• [Records to process]:
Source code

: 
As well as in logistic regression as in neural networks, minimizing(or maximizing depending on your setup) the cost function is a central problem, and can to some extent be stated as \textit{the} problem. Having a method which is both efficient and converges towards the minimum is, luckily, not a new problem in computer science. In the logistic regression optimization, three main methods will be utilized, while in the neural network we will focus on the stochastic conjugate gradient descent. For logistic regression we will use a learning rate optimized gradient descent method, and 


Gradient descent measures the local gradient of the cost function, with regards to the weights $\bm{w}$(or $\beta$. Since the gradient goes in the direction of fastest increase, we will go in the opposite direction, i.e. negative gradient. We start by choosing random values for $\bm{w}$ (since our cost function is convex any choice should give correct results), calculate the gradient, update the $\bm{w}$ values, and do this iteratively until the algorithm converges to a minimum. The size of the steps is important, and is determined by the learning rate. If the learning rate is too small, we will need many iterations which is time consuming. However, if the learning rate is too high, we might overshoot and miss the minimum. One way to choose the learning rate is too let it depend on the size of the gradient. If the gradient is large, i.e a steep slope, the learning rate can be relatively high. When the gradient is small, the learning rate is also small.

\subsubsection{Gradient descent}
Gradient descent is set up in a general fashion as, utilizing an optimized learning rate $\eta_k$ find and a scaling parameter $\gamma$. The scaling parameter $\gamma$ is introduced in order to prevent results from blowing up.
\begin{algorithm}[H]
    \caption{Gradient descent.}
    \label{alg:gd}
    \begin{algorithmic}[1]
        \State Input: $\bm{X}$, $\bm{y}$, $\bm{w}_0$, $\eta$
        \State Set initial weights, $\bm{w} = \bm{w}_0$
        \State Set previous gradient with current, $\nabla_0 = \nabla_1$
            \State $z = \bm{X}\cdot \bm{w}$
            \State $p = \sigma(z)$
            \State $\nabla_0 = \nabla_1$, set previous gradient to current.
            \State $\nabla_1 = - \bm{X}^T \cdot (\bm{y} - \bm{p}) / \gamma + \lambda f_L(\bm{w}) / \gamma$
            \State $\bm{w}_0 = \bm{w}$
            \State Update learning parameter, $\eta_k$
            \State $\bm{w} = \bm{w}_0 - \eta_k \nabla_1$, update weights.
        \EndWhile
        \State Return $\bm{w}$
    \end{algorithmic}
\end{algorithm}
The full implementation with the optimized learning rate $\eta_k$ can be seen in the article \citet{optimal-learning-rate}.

==

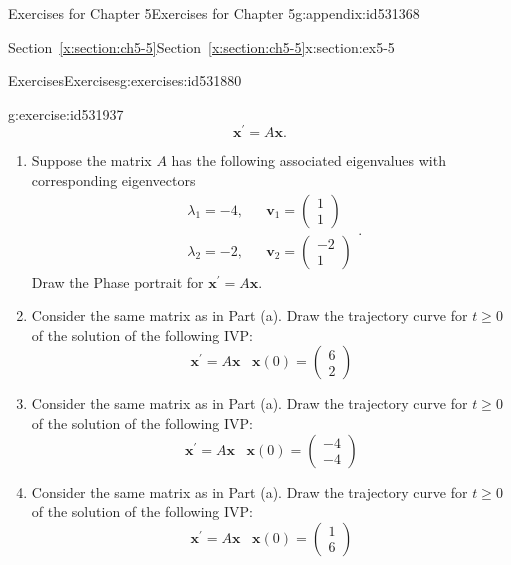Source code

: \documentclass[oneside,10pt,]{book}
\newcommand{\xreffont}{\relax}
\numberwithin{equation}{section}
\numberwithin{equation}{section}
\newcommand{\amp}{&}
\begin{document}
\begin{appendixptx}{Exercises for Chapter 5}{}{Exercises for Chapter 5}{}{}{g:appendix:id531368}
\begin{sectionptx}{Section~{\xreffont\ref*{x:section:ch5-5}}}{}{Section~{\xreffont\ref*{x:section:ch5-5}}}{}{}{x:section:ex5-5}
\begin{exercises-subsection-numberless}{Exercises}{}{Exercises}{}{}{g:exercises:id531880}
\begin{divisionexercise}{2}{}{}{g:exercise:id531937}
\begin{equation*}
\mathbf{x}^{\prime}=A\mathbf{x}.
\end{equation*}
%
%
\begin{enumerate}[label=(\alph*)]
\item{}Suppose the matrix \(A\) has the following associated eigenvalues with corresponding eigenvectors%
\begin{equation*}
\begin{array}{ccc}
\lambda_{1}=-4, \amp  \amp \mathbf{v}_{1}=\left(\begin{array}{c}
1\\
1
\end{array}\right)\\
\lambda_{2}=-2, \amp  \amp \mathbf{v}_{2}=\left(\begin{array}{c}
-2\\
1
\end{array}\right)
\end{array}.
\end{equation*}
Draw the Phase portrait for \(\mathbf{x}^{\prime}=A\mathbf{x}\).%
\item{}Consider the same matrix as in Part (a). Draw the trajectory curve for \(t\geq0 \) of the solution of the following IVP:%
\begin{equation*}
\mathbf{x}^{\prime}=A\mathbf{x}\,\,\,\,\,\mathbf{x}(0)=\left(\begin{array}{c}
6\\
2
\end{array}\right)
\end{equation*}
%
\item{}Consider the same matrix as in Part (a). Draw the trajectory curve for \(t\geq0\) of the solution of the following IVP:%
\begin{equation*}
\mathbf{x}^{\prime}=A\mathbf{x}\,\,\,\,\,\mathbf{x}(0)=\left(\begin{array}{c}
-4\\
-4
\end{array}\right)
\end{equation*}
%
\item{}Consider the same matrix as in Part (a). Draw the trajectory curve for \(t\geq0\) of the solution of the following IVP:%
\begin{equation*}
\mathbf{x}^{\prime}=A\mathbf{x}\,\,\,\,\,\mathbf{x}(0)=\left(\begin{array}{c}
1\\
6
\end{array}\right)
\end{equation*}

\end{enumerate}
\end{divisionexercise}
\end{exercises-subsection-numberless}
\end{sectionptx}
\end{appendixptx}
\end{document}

• [Your goal]: Which lines above carry the string "xreffont"? Copy those lines.

• [Answer section]:
\newcommand{\xreffont}{\relax}
\begin{sectionptx}{Section~{\xreffont\ref*{x:section:ch5-5}}}{}{Section~{\xreffont\ref*{x:section:ch5-5}}}{}{}{x:section:ex5-5}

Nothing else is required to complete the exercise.